*Requirement*. In the entries below, find the line with "35 | 34 | 187 |" and the line with "iCE40 FPGA(iCESugar board)"; copy them and every line between them exactly, but not the pictures.

** Opening Exercise data block **

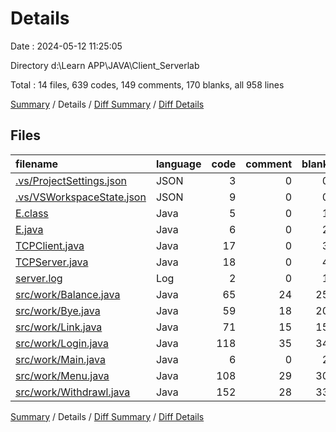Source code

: # Details

Date : 2024-05-12 11:25:05

Directory d:\\Learn APP\\JAVA\\Client_Serverlab

Total : 14 files,  639 codes, 149 comments, 170 blanks, all 958 lines

[Summary](results.md) / Details / [Diff Summary](diff.md) / [Diff Details](diff-details.md)

## Files
| filename | language | code | comment | blank | total |
| :--- | :--- | ---: | ---: | ---: | ---: |
| [.vs/ProjectSettings.json](/.vs/ProjectSettings.json) | JSON | 3 | 0 | 0 | 3 |
| [.vs/VSWorkspaceState.json](/.vs/VSWorkspaceState.json) | JSON | 9 | 0 | 0 | 9 |
| [E.class](/E.class) | Java | 5 | 0 | 1 | 6 |
| [E.java](/E.java) | Java | 6 | 0 | 2 | 8 |
| [TCPClient.java](/TCPClient.java) | Java | 17 | 0 | 3 | 20 |
| [TCPServer.java](/TCPServer.java) | Java | 18 | 0 | 4 | 22 |
| [server.log](/server.log) | Log | 2 | 0 | 1 | 3 |
| [src/work/Balance.java](/src/work/Balance.java) | Java | 65 | 24 | 25 | 114 |
| [src/work/Bye.java](/src/work/Bye.java) | Java | 59 | 18 | 20 | 97 |
| [src/work/Link.java](/src/work/Link.java) | Java | 71 | 15 | 15 | 101 |
| [src/work/Login.java](/src/work/Login.java) | Java | 118 | 35 | 34 | 187 |
| [src/work/Main.java](/src/work/Main.java) | Java | 6 | 0 | 2 | 8 |
| [src/work/Menu.java](/src/work/Menu.java) | Java | 108 | 29 | 30 | 167 |
| [src/work/Withdrawl.java](/src/work/Withdrawl.java) | Java | 152 | 28 | 33 | 213 |

[Summary](results.md) / Details / [Diff Summary](diff.md) / [Diff Details](diff-details.md)
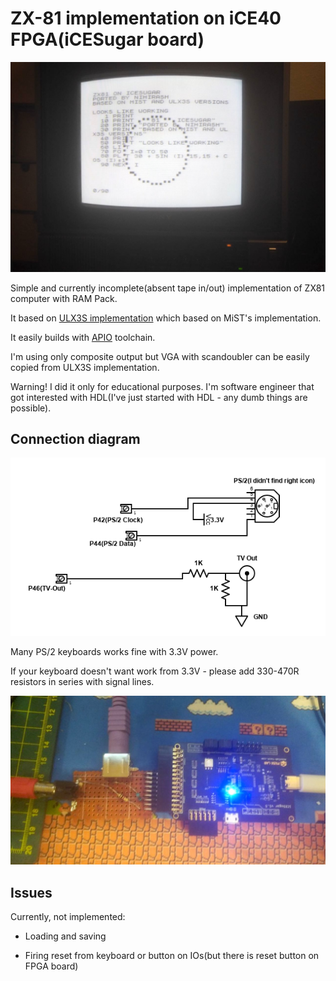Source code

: # ZX-81 implementation on iCE40 FPGA(iCESugar board)

![Screen](img/screen.jpg)

Simple and currently incomplete(absent tape in/out) implementation of ZX81 computer with RAM Pack.

It based on [ULX3S implementation](https://github.com/lawrie/ulx3s_zx81) which based on MiST's implementation.

It easily builds with [APIO](https://github.com/fpgawars/apio) toolchain. 

I'm using only composite output but VGA with scandoubler can be easily copied from ULX3S implementation.

Warning! I did it only for educational purposes. I'm software engineer that got interested with HDL(I've just started with HDL - any dumb things are possible).

## Connection diagram

![Schematics](img/scheme.png)

Many PS/2 keyboards works fine with 3.3V power. 

If your keyboard doesn't want work from 3.3V - please add 330-470R resistors in series with signal lines.

![my build](img/board.jpg)

## Issues

Currently, not implemented:

 * Loading and saving

 * Firing reset from keyboard or button on IOs(but there is reset button on FPGA board)

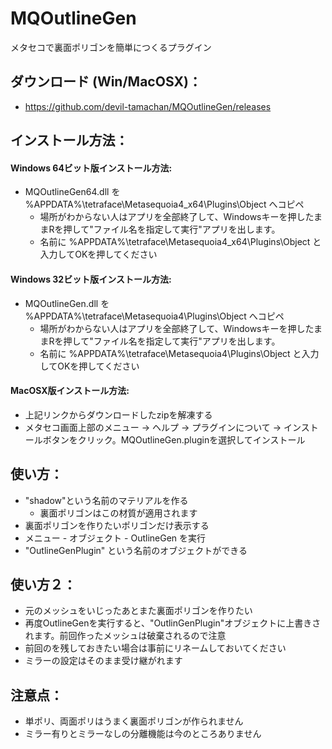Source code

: # MQOutlineGen
メタセコで裏面ポリゴンを簡単につくるプラグイン


## ダウンロード (Win/MacOSX)：

 - https://github.com/devil-tamachan/MQOutlineGen/releases
 
##  インストール方法：

#### Windows 64ビット版インストール方法:

 - MQOutlineGen64.dll を %APPDATA%\tetraface\Metasequoia4_x64\Plugins\Object へコピペ
    - 場所がわからない人はアプリを全部終了して、Windowsキーを押したままRを押して"ファイル名を指定して実行"アプリを出します。
   - 名前に %APPDATA%\tetraface\Metasequoia4_x64\Plugins\Object と入力してOKを押してください

#### Windows 32ビット版インストール方法:

 - MQOutlineGen.dll を %APPDATA%\tetraface\Metasequoia4\Plugins\Object へコピペ
    - 場所がわからない人はアプリを全部終了して、Windowsキーを押したままRを押して"ファイル名を指定して実行"アプリを出します。
   - 名前に %APPDATA%\tetraface\Metasequoia4\Plugins\Object と入力してOKを押してください

#### MacOSX版インストール方法:

 - 上記リンクからダウンロードしたzipを解凍する
 - メタセコ画面上部のメニュー → ヘルプ → プラグインについて → インストールボタンをクリック。MQOutlineGen.pluginを選択してインストール
 
## 使い方：

 - "shadow"という名前のマテリアルを作る
   - 裏面ポリゴンはこの材質が適用されます
 - 裏面ポリゴンを作りたいポリゴンだけ表示する
 - メニュー - オブジェクト - OutlineGen を実行
 - "OutlineGenPlugin" という名前のオブジェクトができる
 
## 使い方２：

 - 元のメッシュをいじったあとまた裏面ポリゴンを作りたい
 - 再度OutlineGenを実行すると、"OutlinGenPlugin"オブジェクトに上書きされます。前回作ったメッシュは破棄されるので注意
 - 前回のを残しておきたい場合は事前にリネームしておいてください
 - ミラーの設定はそのまま受け継がれます

## 注意点：

 - 単ポリ、両面ポリはうまく裏面ポリゴンが作られません
 - ミラー有りとミラーなしの分離機能は今のところありません
 
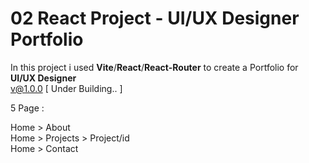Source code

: # 02 React Project - UI/UX Designer Portfolio

In this project i used <b>Vite</b>/<b>React</b>/<b>React-Router</b> to create a Portfolio for <b>UI/UX Designer</b> <br/>
v@1.0.0 [ Under Building.. ]<br/>

5 Page :<br/>

Home > About<br/>
Home > Projects > Project/id<br/>
Home > Contact<br/>
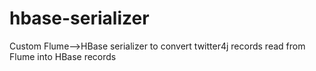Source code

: hbase-serializer
================

Custom Flume-->HBase serializer to convert twitter4j records read from Flume into HBase records
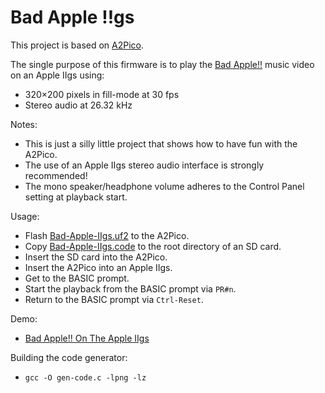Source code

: # Bad Apple !!gs

This project is based on [A2Pico](https://github.com/oliverschmidt/a2pico).

The single purpose of this firmware is to play the [Bad Apple!!](https://en.wikipedia.org/wiki/Bad_Apple!!) music video on an Apple IIgs using:
* 320×200 pixels in fill-mode at 30 fps
* Stereo audio at 26.32 kHz

Notes:
* This is just a silly little project that shows how to have fun with the A2Pico.
* The use of an Apple IIgs stereo audio interface is strongly recommended!
* The mono speaker/headphone volume adheres to the Control Panel setting at playback start.

Usage:
* Flash [Bad-Apple-IIgs.uf2](https://github.com/oliverschmidt/bad-apple-iigs/releases/latest/download/Bad-Apple-IIgs.uf2) to the A2Pico.
* Copy [Bad-Apple-IIgs.code](https://github.com/oliverschmidt/bad-apple-iigs/releases/latest/download/Bad-Apple-IIgs.code) to the root directory of an SD card.
* Insert the SD card into the A2Pico.
* Insert the A2Pico into an Apple IIgs.
* Get to the BASIC prompt.
* Start the playback from the BASIC prompt via `PR#n`.
* Return to the BASIC prompt via `Ctrl-Reset`.

Demo:

* [Bad Apple!! On The Apple IIgs](https://youtu.be/CnemTrIuyy0)

Building the code generator:

* `gcc -O gen-code.c -lpng -lz`
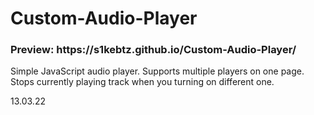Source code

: # Custom-Audio-Player

<h3>Preview: https://s1kebtz.github.io/Custom-Audio-Player/</h3>

Simple JavaScript audio player.
Supports multiple players on one page.
Stops currently playing track when you turning on different one.

13.03.22
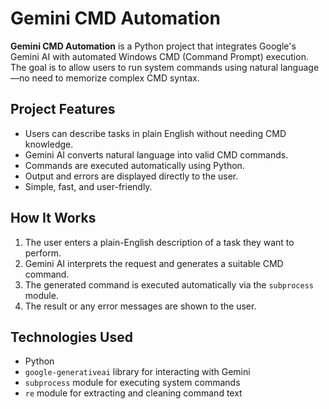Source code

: # Gemini CMD Automation

**Gemini CMD Automation** is a Python project that integrates Google's Gemini AI with automated Windows CMD (Command Prompt) execution. The goal is to allow users to run system commands using natural language—no need to memorize complex CMD syntax.

## Project Features

- Users can describe tasks in plain English without needing CMD knowledge.
- Gemini AI converts natural language into valid CMD commands.
- Commands are executed automatically using Python.
- Output and errors are displayed directly to the user.
- Simple, fast, and user-friendly.

## How It Works

1. The user enters a plain-English description of a task they want to perform.
2. Gemini AI interprets the request and generates a suitable CMD command.
3. The generated command is executed automatically via the `subprocess` module.
4. The result or any error messages are shown to the user.

## Technologies Used

- Python
- `google-generativeai` library for interacting with Gemini
- `subprocess` module for executing system commands
- `re` module for extracting and cleaning command text
 









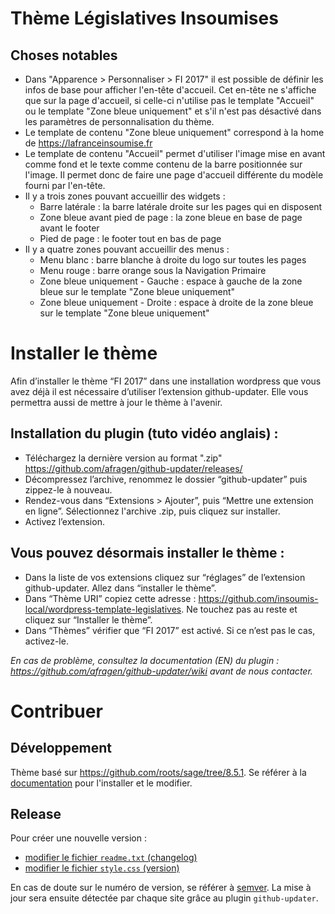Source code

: # Thème Législatives Insoumises

## Choses notables

* Dans "Apparence > Personnaliser > FI 2017" il est possible de définir les infos de base pour afficher l'en-tête d'accueil.
  Cet en-tête ne s'affiche que sur la page d'accueil, si celle-ci n'utilise pas le template "Accueil" ou le template "Zone bleue uniquement" et s'il n'est pas désactivé dans les paramètres de personnalisation du thème.
* Le template de contenu "Zone bleue uniquement" correspond à la home de https://lafranceinsoumise.fr
* Le template de contenu "Accueil" permet d'utiliser l'image mise en avant comme fond et le texte comme contenu de la barre positionnée sur l'image. Il permet donc de faire une page d'accueil différente du modèle fourni par l'en-tête.
* Il y a trois zones pouvant accueillir des widgets :
  * Barre latérale : la barre latérale droite sur les pages qui en disposent
  * Zone bleue avant pied de page : la zone bleue en base de page avant le footer
  * Pied de page : le footer tout en bas de page
* Il y a quatre zones pouvant accueillir des menus :
  * Menu blanc : barre blanche à droite du logo sur toutes les pages
  * Menu rouge : barre orange sous la Navigation Primaire
  * Zone bleue uniquement - Gauche : espace à gauche de la zone bleue sur le template "Zone bleue uniquement"
  * Zone bleue uniquement - Droite : espace à droite de la zone bleue sur le template "Zone bleue uniquement"

# Installer le thème

Afin d’installer le thème “FI 2017”  dans une installation wordpress que vous avez déjà il est nécessaire d’utiliser l’extension github-updater. Elle vous permettra aussi de mettre à jour le thème à l'avenir.

## Installation du plugin (tuto vidéo anglais) :

* Téléchargez la dernière version au format ".zip" https://github.com/afragen/github-updater/releases/
* Décompressez l’archive, renommez le dossier “github-updater” puis zippez-le à nouveau.
* Rendez-vous dans  “Extensions > Ajouter”, puis “Mettre une extension en ligne”. Sélectionnez l'archive .zip, puis cliquez sur installer.
* Activez l’extension.

## Vous pouvez désormais installer le thème :

* Dans la liste de vos extensions cliquez sur “réglages” de l’extension github-updater. Allez dans “installer le thème”.
* Dans “Thème URI” copiez cette adresse : https://github.com/insoumis-local/wordpress-template-legislatives. Ne touchez pas au reste et cliquez sur “Installer le thème”.
* Dans “Thèmes” vérifier que “FI 2017” est activé. Si ce n’est pas le cas, activez-le. 

*En cas de problème, consultez la documentation (EN) du plugin : https://github.com/afragen/github-updater/wiki avant de nous contacter.*

# Contribuer

## Développement

Thème basé sur https://github.com/roots/sage/tree/8.5.1. Se référer à la [documentation](https://roots.io/sage/docs/theme-installation/) pour l'installer et le modifier.

## Release

Pour créer une nouvelle version :

* [modifier le fichier `readme.txt` (changelog)](https://github.com/insoumis-local/wordpress-template-legislatives/blob/master/readme.txt)
* [modifier le fichier `style.css` (version)](https://github.com/insoumis-local/wordpress-template-legislatives/blob/master/style.css)

En cas de doute sur le numéro de version, se référer à [semver](http://putaindecode.io/fr/articles/semver/). La mise à jour sera ensuite détectée par chaque site grâce au plugin `github-updater`.
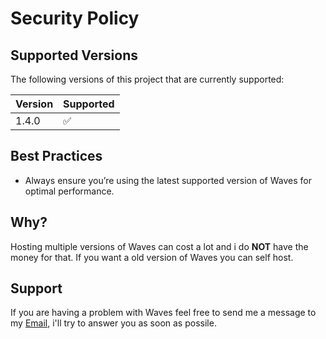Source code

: # Security Policy

## Supported Versions

The following versions of this project that are currently supported:

| Version  | Supported          |
|----------|--------------------|
| 1.4.0    | :white_check_mark: |

## Best Practices

- Always ensure you’re using the latest supported version of Waves for optimal performance.

## Why?

Hosting multiple versions of Waves can cost a lot and i do **NOT** have the money for that.
If you want a old version of Waves you can self host.

## Support

If you are having a problem with Waves feel free to send me a message to my [Email](sefiicc@gmail.com), i'll try to answer you as soon as possile.
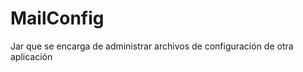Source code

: MailConfig
==========

Jar que se encarga de administrar archivos de configuración de otra aplicación
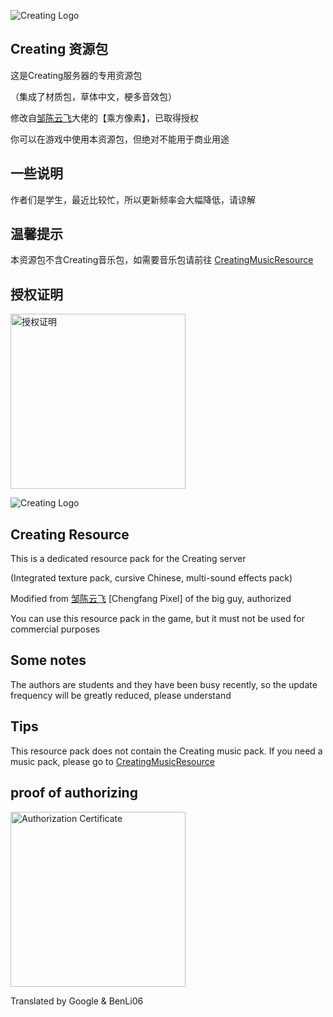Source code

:  ![](https://raw.githubusercontent.com/linyushu520/CreatingResource/main/clogo.png "Creating Logo")
## Creating 资源包
这是Creating服务器的专用资源包

（集成了材质包，草体中文，梗多音效包）

修改自[邹陈云飞](https://space.bilibili.com/170651403)大佬的【乘方像素】，已取得授权

你可以在游戏中使用本资源包，但绝对不能用于商业用途

## 一些说明

作者们是学生，最近比较忙，所以更新频率会大幅降低，请谅解

## 温馨提示

本资源包不含Creating音乐包，如需要音乐包请前往 [CreatingMusicResource](https://github.com/CatalpaCute/catalpacute.github.io/releases/) 

## 授权证明

<img src="https://github.com/linyushu520/CreatingResource/raw/main/%E6%8E%88%E6%9D%83%E8%AF%81%E6%98%8E.jpg" alt="授权证明" width="280"/></a>

![](https://raw.githubusercontent.com/linyushu520/CreatingResource/main/clogo.png "Creating Logo")
 ## Creating Resource
 This is a dedicated resource pack for the Creating server

 (Integrated texture pack, cursive Chinese, multi-sound effects pack)

 Modified from [邹陈云飞](https://space.bilibili.com/170651403) [Chengfang Pixel] of the big guy, authorized

 You can use this resource pack in the game, but it must not be used for commercial purposes

 ## Some notes

 The authors are students and they have been busy recently, so the update frequency will be greatly reduced, please understand

 ## Tips

 This resource pack does not contain the Creating music pack. If you need a music pack, please go to [CreatingMusicResource](https://github.com/CatalpaCute/catalpacute.github.io/releases/)

 ## proof of authorizing

 <img src="https://github.com/linyushu520/CreatingResource/raw/main/%E6%8E%88%E6%9D%83%E8%AF%81%E6%98%8E.jpg" alt=  "Authorization Certificate" width="280"/></a>

Translated by Google & BenLi06
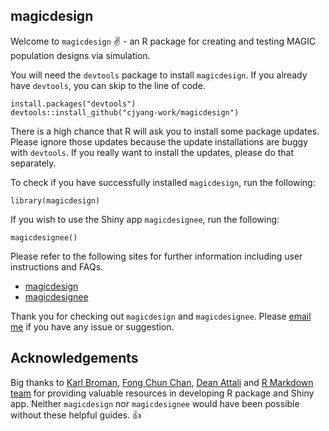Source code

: ## magicdesign

Welcome to `magicdesign` :v: - an R package for creating and testing MAGIC population designs via simulation.  

You will need the `devtools` package to install `magicdesign`. If you already have `devtools`, you can skip to the line of code.  

`install.packages("devtools")`  
`devtools::install_github("cjyang-work/magicdesign")`  

There is a high chance that R will ask you to install some package updates. Please ignore those updates because the update installations are buggy with `devtools`. If you really want to install the updates, please do that separately.  

To check if you have successfully installed `magicdesign`, run the following:  

`library(magicdesign)`  

If you wish to use the Shiny app `magicdesignee`, run the following:  

`magicdesignee()`  

Please refer to the following sites for further information including user instructions and FAQs.  

* [magicdesign](https://cjyang-work.github.io/magicdesign/)  
* [magicdesignee](https://cjyang-work.github.io/magicdesignee/)  

Thank you for checking out `magicdesign` and `magicdesignee`. Please [email me](mailto:cyang@sruc.ac.uk) if you have any issue or suggestion.  

## Acknowledgements
Big thanks to [Karl Broman](https://kbroman.org/pkg_primer/), [Fong Chun Chan](https://tinyheero.github.io/jekyll/update/2015/07/26/making-your-first-R-package.html), [Dean Attali](https://deanattali.com/) and [R Markdown team](https://bookdown.org/yihui/rmarkdown/) for providing valuable resources in developing R package and Shiny app. Neither `magicdesign` nor `magicdesignee` would have been possible without these helpful guides. :+1:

** Closing Exercise data block **

*Exercise response*.
| [src/work/Login.java](/src/work/Login.java) | Java | 118 | 35 | 34 | 187 |
| [src/work/Main.java](/src/work/Main.java) | Java | 6 | 0 | 2 | 8 |
| [src/work/Menu.java](/src/work/Menu.java) | Java | 108 | 29 | 30 | 167 |
| [src/work/Withdrawl.java](/src/work/Withdrawl.java) | Java | 152 | 28 | 33 | 213 |

[Summary](results.md) / Details / [Diff Summary](diff.md) / [Diff Details](diff-details.md)
Source code

: # ZX-81 implementation on iCE40 FPGA(iCESugar board)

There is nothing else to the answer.